Washington Some thought war is inevitable, others clung to hope they could slow or stop it. Either way, people in Washington and around the world joined Saturday in an outpouring of dissent no less persistent than the buildup of forces ready to strike Iraq.
The cries against war were summarized on the swarming grounds of the National Mall by Sally Baker, a teacher from Albany, N.Y.: "It's not right. It's not just. It's not going to make us any safer."
People rallied worldwide, in some cases pressing close to symbols of American power: the Washington Monument and the White House in Washington, the U.S. air base in Frankfurt, Germany, and U.S. embassies in Greece and Cyprus. They also took to the streets throughout Europe, Asia and the Middle East.
The rhetoric against U.S. policy was harsh from the stage in Washington, but many in the crowd believed Saddam Hussein must somehow be contained -- only not by an invasion, or at least not yet.
Lewis Wheeler, who came from Boston, said Bush appeared all too eager to unleash the troops when he should be giving U.N. weapons inspections in Iraq more time to work.
"It seems like there is momentum building to use these soldiers," he said. "It's more glamorous to go to war than to hang in there with inspections for months and months and do the hard work."
In Baghdad, where the reality of U.S. power could arrive any day, hundreds of thousands protested against the policies of the country poised to invade them, in rallies organized by authorities.
Whether fatalistic or feeling they could still make a difference, Americans came from great distances to challenge the march toward war and President Bush's justifications for it. They said they were restless.
"The only thing I can do is get out in the street and say 'You're not doing this in my name,"' said Judy Ripley, 50, in Washington from Fort Myers, Fla.
Judy Robbins, 54, of Sedgwick, Maine, came on an 18-hour bus trip with her daughter Zoe, a nurse. "The alternative to being here," she said, "is just to stay home and give up."
District of Columbia police said 20 or more protesters, among about 100 who broke away from the rally, rushed inside the World Bank headquarters, where six were arrested for unlawful entry and others escaped by smashing a window.
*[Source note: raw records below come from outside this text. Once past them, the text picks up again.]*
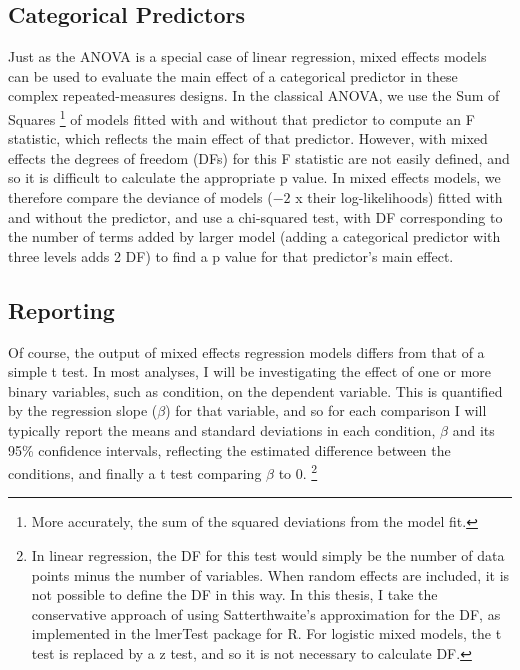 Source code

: \subsection{Categorical Predictors}\label{subsec:statistics-catgorical}


Just as the ANOVA is a special case of linear regression,
mixed effects models can be used
to evaluate the main effect of a categorical predictor
in these complex repeated-measures designs.
In the classical ANOVA, we use the Sum of Squares%
\footnote{More accurately, the sum of the squared deviations from the model fit.}
of models fitted with and without that predictor to  compute an F statistic,
which reflects the main effect of that predictor.
However, with mixed effects the degrees of freedom (DFs) for this F statistic
are not easily defined, and so it is difficult to calculate the appropriate p value.
In mixed effects models, we therefore compare
the deviance of models ($-2$ x their log-likelihoods)
fitted with and without the predictor,
and use a chi-squared test,
with DF corresponding to the number of terms added by larger model
(adding a categorical predictor with three levels adds 2 DF)
to find a p value for that predictor's main effect.

\subsection{Reporting}\label{subsec:statistics-reporting}

Of course, the output of mixed effects regression models
differs from that of a simple t test.
In most analyses, I will be investigating the effect of one or more
binary variables, such as condition, on the dependent variable.
This is quantified by the regression slope ($\beta$) for that variable,
and so for each comparison I will typically report
the means and standard deviations in each condition,
$\beta$ and its 95\% confidence intervals,
reflecting the estimated difference between the conditions,
and finally a t test comparing $\beta$ to 0.%
\footnote{
  In linear regression, the DF for this test
  would simply be the number of data points minus the number of variables.
  When random effects are included, it is not possible to define the DF in this way.
  In this thesis, I  take the conservative approach
  of using Satterthwaite’s approximation \citep{Satterthwaite1946} for the DF,
  as implemented in the lmerTest \citep{Kuznetsova2015} package for R.
  For logistic mixed models, the t test is replaced by a z test,
  and so it is not necessary to calculate DF.
}

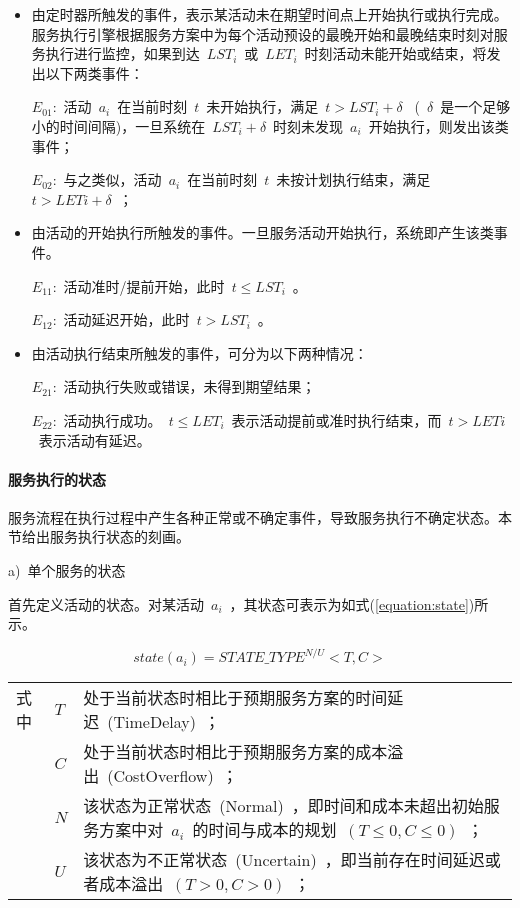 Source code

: \begin{itemize}
    \item 由定时器所触发的事件，表示某活动未在期望时间点上开始执行或执行完成。服务执行引擎根据服务方案中为每个活动预设的最晚开始和最晚结束时刻对服务执行进行监控，如果到达~$LST_i$~或~$LET_i$~时刻活动未能开始或结束，将发出以下两类事件：
    
    $E_{01}$:~活动~$a_i$~在当前时刻~$t$~未开始执行，满足~$t>LST_i+\delta$~ (~$\delta$~是一个足够小的时间间隔)，一旦系统在~$LST_i+\delta$~时刻未发现~$a_i$~开始执行，则发出该类事件；
    
    $E_{02}$:~与之类似，活动~$a_i$~在当前时刻~$t$~未按计划执行结束，满足~$t>LETi+\delta$~；
    
    \item 由活动的开始执行所触发的事件。一旦服务活动开始执行，系统即产生该类事件。
    
    $E_{11}$:~活动准时/提前开始，此时~$t\le LST_i$~。
    
    $E_{12}$:~活动延迟开始，此时~$t>LST_i$~。
    
    \item 由活动执行结束所触发的事件，可分为以下两种情况：
    
    $E_{21}$:~活动执行失败或错误，未得到期望结果；
    
    $E_{22}$:~活动执行成功。~$t\le LET_i$~表示活动提前或准时执行结束，而~$t>LETi$~表示活动有延迟。
    
\end{itemize}

\paragraph{服务执行的状态} \label{sec:service_state}

服务流程在执行过程中产生各种正常或不确定事件，导致服务执行不确定状态。本节给出服务执行状态的刻画。

a)~单个服务的状态

首先定义活动的状态。对某活动~$a_i$~，其状态可表示为如式(\ref{equation:state})所示。

\begin{equation}\label{equation:state}
state(a_i)=STATE\_TYPE^{N/U}<T, C>
\end{equation}
\begin{tabularx}{\textwidth}{@{}l@{\quad}l@{\pozhehao }X@{}}
    式中
    & $T$ & 处于当前状态时相比于预期服务方案的时间延迟~(TimeDelay)~；\\
    & $C$ & 处于当前状态时相比于预期服务方案的成本溢出~(CostOverflow)~；\\
    & $N$ & 该状态为正常状态~(Normal)~，即时间和成本未超出初始服务方案中对~$a_i$~的时间与成本的规划~$(T\le 0, C\le 0)$~；\\
    & $U$ & 该状态为不正常状态~(Uncertain)~，即当前存在时间延迟或者成本溢出~$(T>0, C>0)$~；
\end{tabularx}\vspace{\wordsep}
Fifty yards from the Washington Monument, a display of poster-sized photographs showed Iraqi citizens going about their everyday activities. They were described as future war victims.
Iraqi civilians were on Heidi Johnson's mind at a rally drawing several hundred people in Concord, N.H. "It about brings me to tears, the thought that women and children are going to be killed in this war," said Johnson, 53.
In Washington, U.S. Park Police said permits were issued for 20,000 to march but the gathering seemed larger. The force no longer estimates rally attendance.
Protest organizers estimated the crowd was in the tens of thousands..
Although Bush has not been swayed by demonstrations, Gary Sellani, 46, said "the protests around the world have given him great pain in the U.N. and given the U.N. backbone. That will probably be his downfall in 2004."